═════ Information shown
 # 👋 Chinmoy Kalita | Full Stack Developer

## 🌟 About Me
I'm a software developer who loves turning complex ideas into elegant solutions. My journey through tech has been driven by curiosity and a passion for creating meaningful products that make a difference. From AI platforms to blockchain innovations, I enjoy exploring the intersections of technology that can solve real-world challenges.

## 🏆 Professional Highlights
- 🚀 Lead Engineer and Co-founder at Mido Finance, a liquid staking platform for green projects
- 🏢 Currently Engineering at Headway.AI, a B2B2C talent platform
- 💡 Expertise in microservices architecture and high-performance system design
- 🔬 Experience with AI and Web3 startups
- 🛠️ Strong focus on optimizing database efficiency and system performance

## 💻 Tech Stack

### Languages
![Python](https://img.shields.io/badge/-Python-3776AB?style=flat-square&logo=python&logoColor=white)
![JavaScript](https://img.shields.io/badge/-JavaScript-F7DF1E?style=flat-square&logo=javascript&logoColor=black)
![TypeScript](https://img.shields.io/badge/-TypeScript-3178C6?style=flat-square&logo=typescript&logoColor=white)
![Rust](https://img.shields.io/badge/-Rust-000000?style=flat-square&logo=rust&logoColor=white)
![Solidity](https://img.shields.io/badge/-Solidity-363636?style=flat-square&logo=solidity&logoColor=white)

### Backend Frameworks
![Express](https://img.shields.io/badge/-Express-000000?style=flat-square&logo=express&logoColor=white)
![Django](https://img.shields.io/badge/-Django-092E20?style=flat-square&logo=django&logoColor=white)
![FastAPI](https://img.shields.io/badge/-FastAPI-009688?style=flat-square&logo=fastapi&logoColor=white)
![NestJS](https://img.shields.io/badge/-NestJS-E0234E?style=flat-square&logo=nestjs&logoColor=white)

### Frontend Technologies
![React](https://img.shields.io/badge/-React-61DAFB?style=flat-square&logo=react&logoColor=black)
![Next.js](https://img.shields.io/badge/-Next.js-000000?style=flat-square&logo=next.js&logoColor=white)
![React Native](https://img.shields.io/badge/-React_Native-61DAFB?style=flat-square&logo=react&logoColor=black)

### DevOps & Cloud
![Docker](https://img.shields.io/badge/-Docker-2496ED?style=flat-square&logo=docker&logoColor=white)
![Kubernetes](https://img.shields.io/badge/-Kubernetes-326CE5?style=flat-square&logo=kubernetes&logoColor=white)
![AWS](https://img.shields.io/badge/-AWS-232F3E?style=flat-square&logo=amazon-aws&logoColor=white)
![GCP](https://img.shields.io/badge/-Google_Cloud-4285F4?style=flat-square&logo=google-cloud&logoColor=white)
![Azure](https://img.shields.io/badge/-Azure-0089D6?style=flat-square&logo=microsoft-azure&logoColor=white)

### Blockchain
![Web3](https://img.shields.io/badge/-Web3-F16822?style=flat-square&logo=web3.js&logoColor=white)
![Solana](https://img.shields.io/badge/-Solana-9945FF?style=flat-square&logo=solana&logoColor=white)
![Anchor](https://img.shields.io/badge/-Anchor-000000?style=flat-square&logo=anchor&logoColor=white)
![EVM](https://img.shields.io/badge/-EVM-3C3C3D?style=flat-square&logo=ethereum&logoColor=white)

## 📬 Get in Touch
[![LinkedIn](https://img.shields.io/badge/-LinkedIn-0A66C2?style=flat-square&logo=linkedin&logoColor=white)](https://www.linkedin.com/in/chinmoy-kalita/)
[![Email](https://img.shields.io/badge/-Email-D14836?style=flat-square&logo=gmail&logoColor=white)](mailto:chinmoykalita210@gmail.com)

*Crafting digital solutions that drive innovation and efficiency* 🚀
══════════
What you have to do:
Show a copy of each line from the records above in which the string "that" occurs.

Result of this task:
I'm a software developer who loves turning complex ideas into elegant solutions. My journey through tech has been driven by curiosity and a passion for creating meaningful products that make a difference. From AI platforms to blockchain innovations, I enjoy exploring the intersections of technology that can solve real-world challenges.
*Crafting digital solutions that drive innovation and efficiency* 🚀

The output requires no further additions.